The problem: Gather each line containing the string "difference" from these entries.

Dataset records:
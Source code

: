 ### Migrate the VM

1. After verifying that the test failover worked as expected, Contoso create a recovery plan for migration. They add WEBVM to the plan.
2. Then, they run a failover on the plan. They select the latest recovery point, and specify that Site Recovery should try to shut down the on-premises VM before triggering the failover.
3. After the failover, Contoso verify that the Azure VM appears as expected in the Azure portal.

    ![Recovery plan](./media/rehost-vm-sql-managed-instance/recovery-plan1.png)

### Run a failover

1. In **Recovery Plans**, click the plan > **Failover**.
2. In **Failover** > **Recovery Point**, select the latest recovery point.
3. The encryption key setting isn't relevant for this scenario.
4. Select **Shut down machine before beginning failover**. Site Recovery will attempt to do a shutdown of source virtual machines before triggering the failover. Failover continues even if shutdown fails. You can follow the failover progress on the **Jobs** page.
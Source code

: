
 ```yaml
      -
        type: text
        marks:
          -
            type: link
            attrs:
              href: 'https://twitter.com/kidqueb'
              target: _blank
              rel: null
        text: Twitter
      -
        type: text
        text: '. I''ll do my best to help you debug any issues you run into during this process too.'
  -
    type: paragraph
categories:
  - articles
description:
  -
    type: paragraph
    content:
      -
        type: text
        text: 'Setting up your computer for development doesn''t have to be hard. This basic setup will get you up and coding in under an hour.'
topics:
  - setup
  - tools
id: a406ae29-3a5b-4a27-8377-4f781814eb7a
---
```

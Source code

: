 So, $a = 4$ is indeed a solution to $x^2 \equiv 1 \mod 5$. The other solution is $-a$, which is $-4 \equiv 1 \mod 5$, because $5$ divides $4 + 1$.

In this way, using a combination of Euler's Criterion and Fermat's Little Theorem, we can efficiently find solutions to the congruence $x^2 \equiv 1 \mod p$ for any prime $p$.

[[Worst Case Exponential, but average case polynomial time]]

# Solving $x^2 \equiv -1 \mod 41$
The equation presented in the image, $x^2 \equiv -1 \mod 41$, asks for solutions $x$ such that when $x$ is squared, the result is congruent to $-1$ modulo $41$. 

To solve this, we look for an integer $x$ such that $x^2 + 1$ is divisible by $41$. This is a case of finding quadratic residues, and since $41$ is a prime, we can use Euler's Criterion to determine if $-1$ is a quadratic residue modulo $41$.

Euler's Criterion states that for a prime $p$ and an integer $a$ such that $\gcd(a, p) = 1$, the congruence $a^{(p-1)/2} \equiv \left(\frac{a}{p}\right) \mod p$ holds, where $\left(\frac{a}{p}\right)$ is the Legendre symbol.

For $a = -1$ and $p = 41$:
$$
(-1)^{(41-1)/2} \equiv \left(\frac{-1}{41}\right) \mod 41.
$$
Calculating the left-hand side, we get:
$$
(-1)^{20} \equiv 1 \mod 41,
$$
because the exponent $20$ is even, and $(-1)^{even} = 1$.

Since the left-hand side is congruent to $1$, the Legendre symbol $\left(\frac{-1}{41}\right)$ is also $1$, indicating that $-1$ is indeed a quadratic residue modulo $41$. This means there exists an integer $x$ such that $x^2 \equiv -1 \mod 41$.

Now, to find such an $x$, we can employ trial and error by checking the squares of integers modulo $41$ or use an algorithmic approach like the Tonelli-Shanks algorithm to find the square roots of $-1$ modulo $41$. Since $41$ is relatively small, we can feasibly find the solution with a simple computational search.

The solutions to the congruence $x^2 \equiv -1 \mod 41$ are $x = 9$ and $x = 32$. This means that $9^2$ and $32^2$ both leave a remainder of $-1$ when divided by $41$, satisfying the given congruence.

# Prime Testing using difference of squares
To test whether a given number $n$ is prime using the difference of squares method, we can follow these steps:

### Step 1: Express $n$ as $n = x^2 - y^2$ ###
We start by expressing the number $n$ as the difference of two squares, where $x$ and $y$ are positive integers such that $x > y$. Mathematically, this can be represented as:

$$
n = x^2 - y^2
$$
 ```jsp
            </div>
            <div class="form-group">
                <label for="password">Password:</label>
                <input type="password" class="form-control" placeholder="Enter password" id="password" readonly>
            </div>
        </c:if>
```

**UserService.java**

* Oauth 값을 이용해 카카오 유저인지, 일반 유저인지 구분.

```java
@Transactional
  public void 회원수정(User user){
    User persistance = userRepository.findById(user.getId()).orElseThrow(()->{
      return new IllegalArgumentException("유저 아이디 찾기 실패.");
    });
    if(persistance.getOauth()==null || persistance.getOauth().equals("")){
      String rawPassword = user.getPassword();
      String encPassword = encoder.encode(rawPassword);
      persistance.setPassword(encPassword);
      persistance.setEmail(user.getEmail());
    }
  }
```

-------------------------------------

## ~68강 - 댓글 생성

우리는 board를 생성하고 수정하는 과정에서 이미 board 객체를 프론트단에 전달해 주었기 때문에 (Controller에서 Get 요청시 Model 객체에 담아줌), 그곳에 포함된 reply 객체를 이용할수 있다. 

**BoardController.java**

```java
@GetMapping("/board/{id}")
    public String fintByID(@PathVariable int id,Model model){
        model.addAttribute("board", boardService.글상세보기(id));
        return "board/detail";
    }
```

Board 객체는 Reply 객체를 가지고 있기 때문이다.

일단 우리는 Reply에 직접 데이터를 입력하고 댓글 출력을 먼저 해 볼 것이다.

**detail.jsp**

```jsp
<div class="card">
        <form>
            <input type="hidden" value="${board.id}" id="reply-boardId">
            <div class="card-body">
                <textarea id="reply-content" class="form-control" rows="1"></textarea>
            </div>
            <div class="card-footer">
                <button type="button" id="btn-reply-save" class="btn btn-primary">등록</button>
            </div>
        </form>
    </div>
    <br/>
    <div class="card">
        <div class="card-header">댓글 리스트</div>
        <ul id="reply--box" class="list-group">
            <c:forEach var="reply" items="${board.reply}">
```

Expected output:
# Prime Testing using difference of squares
To test whether a given number $n$ is prime using the difference of squares method, we can follow these steps:
We start by expressing the number $n$ as the difference of two squares, where $x$ and $y$ are positive integers such that $x > y$. Mathematically, this can be represented as:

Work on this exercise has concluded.